This study proposes to explore the connection between ethnicity, heritage management and conflict in Ethiopia. Ethnic federalism was established in Ethiopia the early 1990s as an attempt to deal with historic hegemony of certain groups and marginalisation of others. It provided a framework for the multiethnic state to fit the global rhetoric on ethnic equality. Ethiopian ethic federation conceptualises the nation as nations, nationalities and peoples with equal rights to self-determination.
The focus on ethnicity and diversity has triggered new interest in heritage of the diverse ethnic groups comprising Ethiopia of today. The federal government has appropriated heritage of different groups by drawing on the past and by encouraging celebration of what has been labeled as ‘authentic’ cultural expressions. Festivities associated with specific ethnic groups have been encouraged, reinvented and appropriated, such as e.g. the Oromo irricha ritual or the Chumbalala celebration of the Sidama.
Despite the attempts at nation building and the official rhetoric of ‘unity in diversity’, Ethiopia has recently experiencing outbreaks of ethnic conflict. Research has shown that the federal arrangement has in fact intensified ethnic conflict (Abbink 2006).
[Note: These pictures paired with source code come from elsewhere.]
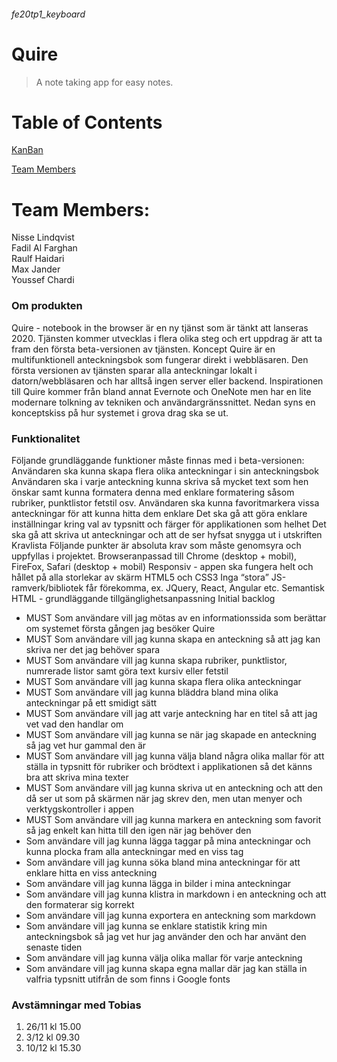 ###### fe20tp1_keyboard

# Quire
> A note taking app for easy notes.

# Table of Contents

[KanBan](https://github.com/maxjander/fe20tp1_keyboard/projects/1 "Our kanban board")

[Team Members]("team-members")


# <a name="team-members"></a> Team Members:
Nisse Lindqvist  
Fadil Al Farghan  
Raulf Haidari  
Max Jander  
Youssef Chardi  


### Om produkten
Quire - notebook in the browser är en ny tjänst som är tänkt att lanseras 2020. Tjänsten kommer utvecklas i flera olika steg och ert uppdrag är att ta fram den första beta-versionen av tjänsten.
Koncept
Quire är en multifunktionell anteckningsbok som fungerar direkt i webbläsaren. Den första versionen av tjänsten sparar alla anteckningar lokalt i datorn/webbläsaren och har alltså ingen server eller backend.
Inspirationen till Quire kommer från bland annat Evernote och OneNote men har en lite modernare tolkning av tekniken och användargränssnittet.
Nedan syns en konceptskiss på hur systemet i grova drag ska se ut.


### Funktionalitet
Följande grundläggande funktioner måste finnas med i beta-versionen:
Användaren ska kunna skapa flera olika anteckningar i sin anteckningsbok
Användaren ska i varje anteckning kunna skriva så mycket text som hen önskar samt kunna formatera denna med enklare formatering såsom rubriker, punktlistor fetstil osv.
Användaren ska kunna favoritmarkera vissa anteckningar för att kunna hitta dem enklare
Det ska gå att göra enklare inställningar kring val av typsnitt och färger för applikationen som helhet
Det ska gå att skriva ut anteckningar och att de ser hyfsat snygga ut i utskriften
Kravlista
Följande punkter är absoluta krav som måste genomsyra och uppfyllas i projektet.
Browseranpassad till Chrome (desktop + mobil), FireFox, Safari (desktop + mobil)
Responsiv - appen ska fungera helt och hållet på alla storlekar av skärm
HTML5 och CSS3
Inga “stora” JS-ramverk/bibliotek får förekomma, ex. JQuery, React, Angular etc.
Semantisk HTML - grundläggande tillgänglighetsanpassning
Initial backlog

- MUST Som användare vill jag mötas av en informationssida som berättar om systemet första gången jag besöker Quire
- MUST Som användare vill jag kunna skapa en anteckning så att jag kan skriva ner det jag behöver spara
- MUST Som användare vill jag kunna skapa rubriker, punktlistor, numrerade listor samt göra text kursiv eller fetstil
- MUST Som användare vill jag kunna skapa flera olika anteckningar
- MUST Som användare vill jag kunna bläddra bland mina olika anteckningar på ett smidigt sätt
- MUST Som användare vill jag att varje anteckning har en titel så att jag vet vad den handlar om
- MUST Som användare vill jag kunna se när jag skapade en anteckning så jag vet hur gammal den är
- MUST Som användare vill jag kunna välja bland några olika mallar för att ställa in typsnitt för rubriker och brödtext i applikationen så det känns bra att skriva mina texter
- MUST Som användare vill jag kunna skriva ut en anteckning och att den då ser ut som på skärmen när jag skrev den, men utan menyer och verktygskontroller i appen
- MUST Som användare vill jag kunna markera en anteckning som favorit så jag enkelt kan hitta till den igen när jag behöver den
- Som användare vill jag kunna lägga taggar på mina anteckningar och kunna plocka fram alla anteckningar med en viss tag
- Som användare vill jag kunna söka bland mina anteckningar för att enklare hitta en viss anteckning
- Som användare vill jag kunna lägga in bilder i mina anteckningar
- Som användare vill jag kunna klistra in markdown i en anteckning och att den formaterar sig korrekt
- Som användare vill jag kunna exportera en anteckning som markdown
- Som användare vill jag kunna se enklare statistik kring min anteckningsbok så jag vet hur jag använder den och har använt den senaste tiden
- Som användare vill jag kunna välja olika mallar för varje anteckning
- Som användare vill jag kunna skapa egna mallar där jag kan ställa in valfria typsnitt utifrån de som finns i Google fonts

### Avstämningar med Tobias

1. 26/11 kl 15.00
2. 3/12 kl 09.30
3. 10/12 kl 15.30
This project proposes a closer look at the complex processes and different ways in which social groups create, convey and experience their cultures and the ways in which social groups interact and experience tensions often mobilised by regimes in the processes of identity formation, inclusion and exclusion. The proposed study has a potential to shed light at the unexplored complexities and triggers of conflict in this part of the Horn of Africa.